At first their shadowy helms in the faint distance
The tree-tops rear; then, as he nearer glides,
The white surf gleams where the firm reef's resistance
Meets and hurls back the fiercely charging tides.

He sees outspread the wide sea-beach, all sparkling
With coral sand and many-tinted shells,
While high above, in tropic rankness darkling,
A cloud of verdure ever-brooding dwells,

With growing wonder and delight the stranger,
While his swift shallop nears the enchanted strand,
Sees the white surf cleared with one flash of danger,
And a broad portal opening through the land.

And deftly through the verdurous gateway steering,
The strong-armed oarsmen urge their flying boat,
Till now, the broad horizon disappearing,
On the still island-lake they pause and float.

The gun booms loud. With wishful eyes receding,
They watch from their swift boat the lessening isle.
The yards are squared. Again the good ship speeding
Sees the chafed waves beneath her counter file.
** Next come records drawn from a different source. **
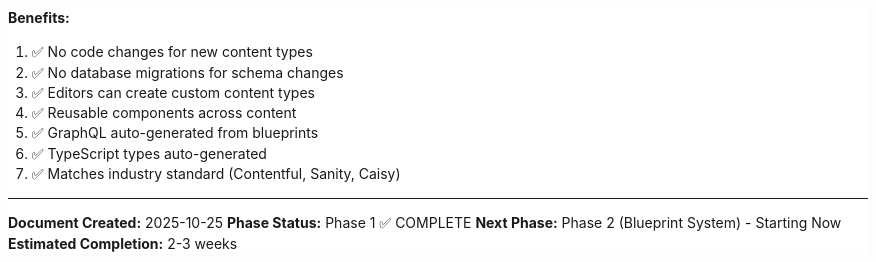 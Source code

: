 **Benefits:**
1. ✅ No code changes for new content types
2. ✅ No database migrations for schema changes
3. ✅ Editors can create custom content types
4. ✅ Reusable components across content
5. ✅ GraphQL auto-generated from blueprints
6. ✅ TypeScript types auto-generated
7. ✅ Matches industry standard (Contentful, Sanity, Caisy)

---

**Document Created:** 2025-10-25
**Phase Status:** Phase 1 ✅ COMPLETE
**Next Phase:** Phase 2 (Blueprint System) - Starting Now
**Estimated Completion:** 2-3 weeks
Long musing o'er his scientific pages,
The curious voyager pursues the theme,
And learns whate'er the geologic sages
Have found or fancied,—building each his scheme.

The Professor's Story.

This pleased him best:—In earth's red primal morning,
When Nature's forces wrought with youthful heat,
A mighty continent outspread, adorning
Our planet's face, where now the surges beat:

A land of wondrous growths, of strange creations,
Of ferns like oaks, of saurians huge and dire,
Of marshes vast, their dreary habitations,
Of mountains flaming with primeval fire.

At length, by some supernal fiat banished,
The land sank down in one great cataclysm;
The vales, the plains, the mountains slowly vanished,
Buried and quenched in the wide sea's abysm.

'Twas then (so ran the scheme) on each lost crater
The coral-builders laid their marvellous pile;
Millions on millions wrought, till ages later
Saw reared to light and air the circling isle.

Thus Science dreams: but from the dream upflashes
On his swift thought the subtly shadowed truth,
That all serener joys bloom on the ashes,
The lava, and spent craters of lost youth.

The heart, long worn by fierce volcanic surges,
Feels its old world slow sinking from the sight,
Till o'er the wreck a home of peace emerges,
Bright with unnumbered shapes of new delight.